---------- Material supplied ----------
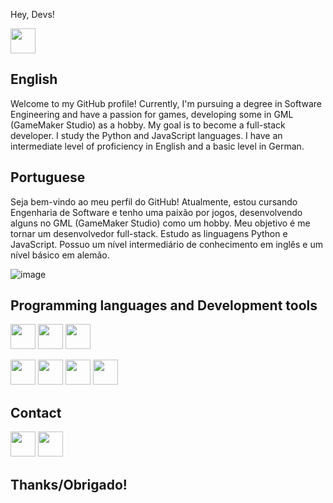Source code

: Hey, Devs! 

<img src="https://i.pinimg.com/750x/ab/81/a6/ab81a6355bc5893cd89dd0394e04f2da.jpg" width="40" height="40">

## English
Welcome to my GitHub profile! Currently, I'm pursuing a degree in Software Engineering and have a passion for games, developing some in GML (GameMaker Studio) as a hobby. My goal is to become a full-stack developer. I study the Python and JavaScript languages. I have an intermediate level of proficiency in English and a basic level in German. 

## Portuguese
Seja bem-vindo ao meu perfil do GitHub! Atualmente, estou cursando Engenharia de Software e tenho uma paixão por jogos, desenvolvendo alguns no GML (GameMaker Studio) como um hobby. Meu objetivo é me tornar um desenvolvedor full-stack. Estudo as linguagens Python e JavaScript. Possuo um nível intermediário de conhecimento em inglês e um nível básico em alemão.

![image](https://github.com/luizfrz/luizfrz/assets/126346291/e3904e4e-6997-4a3b-a7fa-125dc01c058e)



## Programming languages and Development tools 
<img src="https://cdn.jsdelivr.net/gh/devicons/devicon/icons/javascript/javascript-original.svg" widht="40" height="40"  /> <img src="https://cdn.jsdelivr.net/gh/devicons/devicon/icons/python/python-original.svg" widht="40" height="40" /> <img src="https://cdn.jsdelivr.net/gh/devicons/devicon@latest/icons/php/php-original.svg" widht="40" height="40" />
 
  <img src="https://cdn.jsdelivr.net/gh/devicons/devicon/icons/git/git-original.svg" widht="40" height="40" />  <img src="https://cdn.jsdelivr.net/gh/devicons/devicon/icons/vscode/vscode-original.svg" widht="40" height="40" />
  <img src="https://cdn.jsdelivr.net/gh/devicons/devicon@latest/icons/mysql/mysql-original.svg"  widht="40" height="40"   />
  <img src="https://cdn.jsdelivr.net/gh/devicons/devicon@latest/icons/linux/linux-original.svg" widht="40" height="40" />
          
         

## Contact
<a href="https://www.linkedin.com/in/luiz-frança-127262269" target="_blank"><img loading="lazy" src="https://cdn-icons-png.flaticon.com/512/61/61109.png" target="_blank" width="40" height="40"></a> <a href="https://instagram.com/luizzzz62?utm_source=qr&igshid=MzNlNGNkZWQ4Mg%3D%3D" target="_blank"><img loading="lazy" src="https://cdn.icon-icons.com/icons2/726/PNG/512/instagram_f_icon-icons.com_62685.png" target="_blank" width="40" height="40"></a>

## Thanks/Obrigado!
----------
### [What the task asks]
Reproduce each line of the entries in which the word "width" is found.

### [Problem solution]
<img src="https://i.pinimg.com/750x/ab/81/a6/ab81a6355bc5893cd89dd0394e04f2da.jpg" width="40" height="40">
<a href="https://www.linkedin.com/in/luiz-frança-127262269" target="_blank"><img loading="lazy" src="https://cdn-icons-png.flaticon.com/512/61/61109.png" target="_blank" width="40" height="40"></a> <a href="https://instagram.com/luizzzz62?utm_source=qr&igshid=MzNlNGNkZWQ4Mg%3D%3D" target="_blank"><img loading="lazy" src="https://cdn.icon-icons.com/icons2/726/PNG/512/instagram_f_icon-icons.com_62685.png" target="_blank" width="40" height="40"></a>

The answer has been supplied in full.